Helmut
From CKAN
This page is 50% sketch, 50% documentation. Needs to be improved.
Helmut is a generic reconciliation service.
How this relates to OpenSpending/CKAN:
- The service could be run at entities.thedatahub.org and partially operated through CKAN (hook into its processing architecture etc.)
- We don't create any more alias mapping in Google Docs which has various problems (GDocs API isn't that great for writing, needs Google credentials, UI - while fantastic - does not imply the task).
- URLs generated by Helmut could be used alongside OpenCorporates URIs to identify entities such as public bodies and taxonomy items uniquely.
Potentially provides the following services:
- URIs for entities, composed from a type name and an entity key (e.g. "Department of Health" -> "/departments/uk/Department_of_Health", where "departments" is the type and "uk/Department_of_Health" is the key).
- A reconciliation API to perform somewhat fuzzy matching on these entities, both based on a general query string and specified properties (follows Google Refine spec).
- An alias normalization service where for each entity multiple aliases can be defined.
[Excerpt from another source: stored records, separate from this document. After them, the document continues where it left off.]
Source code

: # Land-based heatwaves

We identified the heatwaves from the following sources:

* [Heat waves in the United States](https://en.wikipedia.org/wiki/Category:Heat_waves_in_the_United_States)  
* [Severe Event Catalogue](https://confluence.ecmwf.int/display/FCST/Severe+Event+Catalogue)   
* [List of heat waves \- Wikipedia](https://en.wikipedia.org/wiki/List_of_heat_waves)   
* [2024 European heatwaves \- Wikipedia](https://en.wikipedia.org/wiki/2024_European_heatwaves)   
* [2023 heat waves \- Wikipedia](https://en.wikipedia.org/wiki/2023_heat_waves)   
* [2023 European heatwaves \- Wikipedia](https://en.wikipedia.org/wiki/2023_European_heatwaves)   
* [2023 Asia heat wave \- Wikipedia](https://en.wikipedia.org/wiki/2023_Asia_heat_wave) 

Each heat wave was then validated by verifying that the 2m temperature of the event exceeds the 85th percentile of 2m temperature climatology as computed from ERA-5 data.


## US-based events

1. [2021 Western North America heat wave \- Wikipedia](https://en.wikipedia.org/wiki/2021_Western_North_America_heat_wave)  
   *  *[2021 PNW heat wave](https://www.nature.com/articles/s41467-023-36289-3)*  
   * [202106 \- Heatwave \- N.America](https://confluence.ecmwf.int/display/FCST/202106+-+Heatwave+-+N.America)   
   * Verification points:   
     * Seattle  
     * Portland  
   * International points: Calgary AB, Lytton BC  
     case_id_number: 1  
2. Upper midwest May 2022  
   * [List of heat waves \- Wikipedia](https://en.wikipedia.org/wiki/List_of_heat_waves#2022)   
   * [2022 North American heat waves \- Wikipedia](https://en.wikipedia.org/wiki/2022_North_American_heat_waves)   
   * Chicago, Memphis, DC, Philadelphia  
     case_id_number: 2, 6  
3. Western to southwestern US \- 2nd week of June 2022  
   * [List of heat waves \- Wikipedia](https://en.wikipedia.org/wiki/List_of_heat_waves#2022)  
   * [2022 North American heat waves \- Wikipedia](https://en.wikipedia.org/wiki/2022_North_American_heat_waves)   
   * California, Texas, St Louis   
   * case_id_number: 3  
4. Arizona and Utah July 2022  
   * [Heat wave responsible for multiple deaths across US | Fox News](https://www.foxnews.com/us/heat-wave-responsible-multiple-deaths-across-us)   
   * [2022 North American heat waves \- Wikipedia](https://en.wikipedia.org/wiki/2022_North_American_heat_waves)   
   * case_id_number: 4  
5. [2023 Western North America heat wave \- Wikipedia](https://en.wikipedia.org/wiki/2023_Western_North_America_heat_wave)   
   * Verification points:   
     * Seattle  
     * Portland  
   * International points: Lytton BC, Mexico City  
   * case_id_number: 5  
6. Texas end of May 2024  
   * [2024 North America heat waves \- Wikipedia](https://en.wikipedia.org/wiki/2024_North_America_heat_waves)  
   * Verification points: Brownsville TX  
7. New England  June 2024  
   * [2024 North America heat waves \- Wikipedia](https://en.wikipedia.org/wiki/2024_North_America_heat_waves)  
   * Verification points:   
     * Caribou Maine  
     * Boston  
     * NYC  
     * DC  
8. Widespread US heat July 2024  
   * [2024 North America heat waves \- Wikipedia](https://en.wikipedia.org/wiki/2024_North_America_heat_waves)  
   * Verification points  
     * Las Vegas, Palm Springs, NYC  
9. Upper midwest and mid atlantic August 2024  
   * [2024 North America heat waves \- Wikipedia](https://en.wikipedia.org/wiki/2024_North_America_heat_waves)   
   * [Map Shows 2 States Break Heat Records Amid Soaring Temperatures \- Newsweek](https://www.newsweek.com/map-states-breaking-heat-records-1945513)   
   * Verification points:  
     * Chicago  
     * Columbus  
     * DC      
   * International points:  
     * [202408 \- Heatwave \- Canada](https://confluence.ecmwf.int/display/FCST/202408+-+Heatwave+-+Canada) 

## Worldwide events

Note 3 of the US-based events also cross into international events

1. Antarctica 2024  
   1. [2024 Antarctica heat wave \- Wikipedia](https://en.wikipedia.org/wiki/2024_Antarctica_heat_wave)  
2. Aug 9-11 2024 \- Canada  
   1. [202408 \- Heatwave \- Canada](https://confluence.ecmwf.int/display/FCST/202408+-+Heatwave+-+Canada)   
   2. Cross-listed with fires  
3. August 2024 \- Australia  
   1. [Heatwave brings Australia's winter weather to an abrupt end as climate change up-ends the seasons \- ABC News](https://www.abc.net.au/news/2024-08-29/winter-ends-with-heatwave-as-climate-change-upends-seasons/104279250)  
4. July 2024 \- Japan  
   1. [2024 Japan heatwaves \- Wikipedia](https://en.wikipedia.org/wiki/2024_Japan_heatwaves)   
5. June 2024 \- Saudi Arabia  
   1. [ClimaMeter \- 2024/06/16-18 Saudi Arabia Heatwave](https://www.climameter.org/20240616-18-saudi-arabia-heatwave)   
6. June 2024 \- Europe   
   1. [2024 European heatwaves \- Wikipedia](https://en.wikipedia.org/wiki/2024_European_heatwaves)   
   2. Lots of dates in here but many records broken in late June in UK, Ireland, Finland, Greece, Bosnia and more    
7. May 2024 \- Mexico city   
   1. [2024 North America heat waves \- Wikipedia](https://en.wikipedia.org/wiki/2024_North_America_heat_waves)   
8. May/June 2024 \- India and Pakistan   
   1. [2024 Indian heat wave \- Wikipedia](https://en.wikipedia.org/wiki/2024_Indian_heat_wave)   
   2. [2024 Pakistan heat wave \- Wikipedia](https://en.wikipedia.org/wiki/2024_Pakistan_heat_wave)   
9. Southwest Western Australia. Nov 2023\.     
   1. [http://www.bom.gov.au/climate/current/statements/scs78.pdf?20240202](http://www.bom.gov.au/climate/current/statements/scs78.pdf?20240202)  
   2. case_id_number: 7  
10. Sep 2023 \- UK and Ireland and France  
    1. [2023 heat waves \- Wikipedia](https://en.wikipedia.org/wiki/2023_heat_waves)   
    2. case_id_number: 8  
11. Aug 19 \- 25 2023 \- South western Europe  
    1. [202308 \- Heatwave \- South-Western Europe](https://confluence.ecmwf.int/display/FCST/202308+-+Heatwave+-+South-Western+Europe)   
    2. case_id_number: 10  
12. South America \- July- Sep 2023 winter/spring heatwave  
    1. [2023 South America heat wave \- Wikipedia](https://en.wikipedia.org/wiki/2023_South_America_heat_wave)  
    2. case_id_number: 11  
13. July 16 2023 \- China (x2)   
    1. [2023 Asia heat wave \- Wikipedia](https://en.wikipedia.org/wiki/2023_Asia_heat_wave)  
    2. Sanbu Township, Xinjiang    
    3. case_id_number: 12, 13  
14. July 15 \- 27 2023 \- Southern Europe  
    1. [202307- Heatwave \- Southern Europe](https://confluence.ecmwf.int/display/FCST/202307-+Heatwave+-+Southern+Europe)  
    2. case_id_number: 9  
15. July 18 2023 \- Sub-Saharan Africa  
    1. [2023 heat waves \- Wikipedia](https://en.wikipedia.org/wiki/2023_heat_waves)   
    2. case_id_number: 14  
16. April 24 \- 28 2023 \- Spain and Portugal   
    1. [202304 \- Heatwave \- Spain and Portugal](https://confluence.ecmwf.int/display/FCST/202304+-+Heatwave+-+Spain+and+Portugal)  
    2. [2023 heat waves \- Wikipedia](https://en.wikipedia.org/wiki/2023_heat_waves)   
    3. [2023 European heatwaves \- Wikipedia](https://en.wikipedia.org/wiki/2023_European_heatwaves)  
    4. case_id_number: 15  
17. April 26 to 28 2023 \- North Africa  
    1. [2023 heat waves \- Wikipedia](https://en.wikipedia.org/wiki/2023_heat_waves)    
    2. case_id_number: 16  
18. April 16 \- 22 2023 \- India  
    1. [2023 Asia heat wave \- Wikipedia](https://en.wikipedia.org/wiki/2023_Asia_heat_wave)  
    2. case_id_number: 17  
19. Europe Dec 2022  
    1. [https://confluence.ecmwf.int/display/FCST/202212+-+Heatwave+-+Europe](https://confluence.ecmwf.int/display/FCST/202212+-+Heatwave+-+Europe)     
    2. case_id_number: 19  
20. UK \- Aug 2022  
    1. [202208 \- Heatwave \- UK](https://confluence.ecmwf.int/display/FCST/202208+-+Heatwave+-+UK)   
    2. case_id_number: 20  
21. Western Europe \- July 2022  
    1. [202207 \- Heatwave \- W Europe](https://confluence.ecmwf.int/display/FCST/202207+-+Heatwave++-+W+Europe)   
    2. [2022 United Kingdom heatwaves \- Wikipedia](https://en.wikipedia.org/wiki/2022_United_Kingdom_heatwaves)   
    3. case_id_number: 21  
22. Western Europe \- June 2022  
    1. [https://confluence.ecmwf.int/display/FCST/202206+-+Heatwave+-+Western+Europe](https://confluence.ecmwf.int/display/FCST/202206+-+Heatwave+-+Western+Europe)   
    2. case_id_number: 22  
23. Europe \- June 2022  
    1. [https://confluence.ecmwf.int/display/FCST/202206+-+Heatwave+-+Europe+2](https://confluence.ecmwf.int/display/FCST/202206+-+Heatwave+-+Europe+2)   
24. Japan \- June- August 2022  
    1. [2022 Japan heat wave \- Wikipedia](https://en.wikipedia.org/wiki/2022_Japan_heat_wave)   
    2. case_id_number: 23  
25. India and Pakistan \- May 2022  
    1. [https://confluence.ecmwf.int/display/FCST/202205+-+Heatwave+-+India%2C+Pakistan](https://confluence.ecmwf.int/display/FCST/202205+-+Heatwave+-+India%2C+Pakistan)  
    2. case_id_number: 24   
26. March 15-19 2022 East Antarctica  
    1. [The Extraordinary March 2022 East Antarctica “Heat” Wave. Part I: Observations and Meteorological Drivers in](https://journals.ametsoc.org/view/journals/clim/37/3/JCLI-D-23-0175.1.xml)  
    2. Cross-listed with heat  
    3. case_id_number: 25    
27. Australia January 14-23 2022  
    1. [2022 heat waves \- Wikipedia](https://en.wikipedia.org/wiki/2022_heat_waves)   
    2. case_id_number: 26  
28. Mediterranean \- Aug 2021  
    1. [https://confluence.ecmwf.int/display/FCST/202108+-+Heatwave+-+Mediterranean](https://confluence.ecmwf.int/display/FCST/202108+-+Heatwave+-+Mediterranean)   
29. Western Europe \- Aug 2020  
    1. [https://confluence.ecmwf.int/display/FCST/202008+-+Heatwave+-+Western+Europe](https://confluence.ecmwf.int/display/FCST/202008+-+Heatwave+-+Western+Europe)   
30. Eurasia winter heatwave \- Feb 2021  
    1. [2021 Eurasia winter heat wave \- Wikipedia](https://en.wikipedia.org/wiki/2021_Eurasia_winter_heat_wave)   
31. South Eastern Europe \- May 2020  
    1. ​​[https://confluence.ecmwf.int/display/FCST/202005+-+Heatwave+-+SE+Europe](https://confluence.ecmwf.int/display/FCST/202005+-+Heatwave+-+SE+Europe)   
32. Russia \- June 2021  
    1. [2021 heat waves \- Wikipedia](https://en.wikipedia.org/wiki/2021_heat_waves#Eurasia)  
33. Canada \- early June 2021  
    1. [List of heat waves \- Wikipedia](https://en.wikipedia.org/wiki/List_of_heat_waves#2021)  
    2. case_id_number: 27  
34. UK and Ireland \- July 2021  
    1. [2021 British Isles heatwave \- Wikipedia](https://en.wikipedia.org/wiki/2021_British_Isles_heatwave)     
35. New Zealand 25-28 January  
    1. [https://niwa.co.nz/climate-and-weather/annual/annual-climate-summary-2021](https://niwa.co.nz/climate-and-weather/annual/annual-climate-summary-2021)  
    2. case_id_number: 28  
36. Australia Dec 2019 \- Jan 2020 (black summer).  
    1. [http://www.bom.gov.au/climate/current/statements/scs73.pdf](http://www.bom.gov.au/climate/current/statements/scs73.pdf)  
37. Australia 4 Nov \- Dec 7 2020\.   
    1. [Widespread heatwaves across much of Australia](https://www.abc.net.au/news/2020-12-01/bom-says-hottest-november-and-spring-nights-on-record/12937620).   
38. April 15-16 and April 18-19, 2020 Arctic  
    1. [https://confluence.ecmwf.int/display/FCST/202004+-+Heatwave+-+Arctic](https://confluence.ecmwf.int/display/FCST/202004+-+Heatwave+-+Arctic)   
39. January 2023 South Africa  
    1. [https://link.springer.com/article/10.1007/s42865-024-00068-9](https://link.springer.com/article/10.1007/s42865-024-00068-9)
These will be used for reconciliation but also in a strict mode for simple forwarding to their entity. This effectively replaces the normalization spreadsheets we've been using e.g. for UK departments, CKAN MIME types and publicdata.eu package categories.
- A web interface for creating alias mappings (and possibly entities) to manually refine matching.
The general workflow will be the following:
- A user can use webstore credentials to register a type name with the system, giving the following information: ** http://webstore.thedatahub.org/pudo/helmut/types
- A webstore table name for the entities table and the column name for the key (eventually also: for the entity label etc.)
- A second table for the alias table and the column name for the entity FK
- Helmut will load the entities and alias table into solr and continue to do so periodically to allow for a wildcard retrieval etc. Helmut will also build a sitemap for SEO purposes.
- Users can begin to query the service and add aliases which will be directly saved to webstore.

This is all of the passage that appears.